**REQUIRED WORK**
Should the entries contain pictures, leave them out and return exactly the lines from the first through the line holding "Change xtal_predict_path to".

**AVAILABLE RECORDS**
----

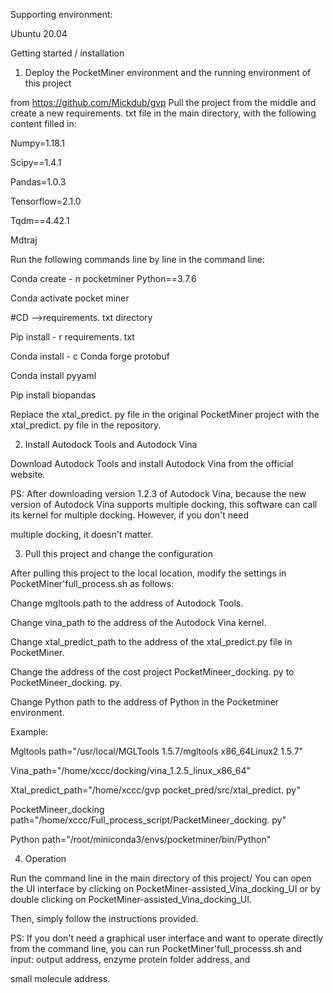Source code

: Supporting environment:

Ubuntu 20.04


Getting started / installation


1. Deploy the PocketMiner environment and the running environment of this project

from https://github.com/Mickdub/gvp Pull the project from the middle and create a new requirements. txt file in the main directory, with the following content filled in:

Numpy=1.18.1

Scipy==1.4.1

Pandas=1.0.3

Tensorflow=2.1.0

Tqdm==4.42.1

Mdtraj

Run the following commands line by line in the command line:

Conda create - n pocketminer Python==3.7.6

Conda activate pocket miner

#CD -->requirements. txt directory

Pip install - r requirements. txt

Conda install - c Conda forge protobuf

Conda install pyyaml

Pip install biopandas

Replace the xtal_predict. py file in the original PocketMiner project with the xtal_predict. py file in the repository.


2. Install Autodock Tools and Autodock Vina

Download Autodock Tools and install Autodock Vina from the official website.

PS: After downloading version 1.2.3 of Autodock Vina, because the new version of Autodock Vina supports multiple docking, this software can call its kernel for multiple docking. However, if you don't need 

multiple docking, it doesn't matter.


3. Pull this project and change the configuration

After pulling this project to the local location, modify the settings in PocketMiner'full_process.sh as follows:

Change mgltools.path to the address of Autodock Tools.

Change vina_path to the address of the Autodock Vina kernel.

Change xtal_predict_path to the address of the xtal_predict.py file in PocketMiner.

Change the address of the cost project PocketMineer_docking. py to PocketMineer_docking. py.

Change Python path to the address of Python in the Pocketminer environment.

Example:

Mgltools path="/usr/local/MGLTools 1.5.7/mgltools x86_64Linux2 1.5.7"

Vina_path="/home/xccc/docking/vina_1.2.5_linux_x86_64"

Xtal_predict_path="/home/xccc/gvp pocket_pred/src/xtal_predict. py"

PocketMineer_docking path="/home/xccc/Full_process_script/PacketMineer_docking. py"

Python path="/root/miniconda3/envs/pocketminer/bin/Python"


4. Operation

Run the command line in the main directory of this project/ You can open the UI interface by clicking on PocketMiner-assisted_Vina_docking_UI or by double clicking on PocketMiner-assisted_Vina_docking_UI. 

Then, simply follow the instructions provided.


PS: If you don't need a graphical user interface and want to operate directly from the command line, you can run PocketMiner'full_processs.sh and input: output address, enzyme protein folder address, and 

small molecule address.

----

**SOLUTION TO THE EXERCISE**
Source code

: Supporting environment:

Ubuntu 20.04


Getting started / installation


1. Deploy the PocketMiner environment and the running environment of this project

from https://github.com/Mickdub/gvp Pull the project from the middle and create a new requirements. txt file in the main directory, with the following content filled in:

Numpy=1.18.1

Scipy==1.4.1

Pandas=1.0.3

Tensorflow=2.1.0

Tqdm==4.42.1

Mdtraj

Run the following commands line by line in the command line:

Conda create - n pocketminer Python==3.7.6

Conda activate pocket miner

#CD -->requirements. txt directory

Pip install - r requirements. txt

Conda install - c Conda forge protobuf

Conda install pyyaml

Pip install biopandas

Replace the xtal_predict. py file in the original PocketMiner project with the xtal_predict. py file in the repository.


2. Install Autodock Tools and Autodock Vina

Download Autodock Tools and install Autodock Vina from the official website.

PS: After downloading version 1.2.3 of Autodock Vina, because the new version of Autodock Vina supports multiple docking, this software can call its kernel for multiple docking. However, if you don't need 

multiple docking, it doesn't matter.


3. Pull this project and change the configuration

After pulling this project to the local location, modify the settings in PocketMiner'full_process.sh as follows:

Change mgltools.path to the address of Autodock Tools.

Change vina_path to the address of the Autodock Vina kernel.

Change xtal_predict_path to the address of the xtal_predict.py file in PocketMiner.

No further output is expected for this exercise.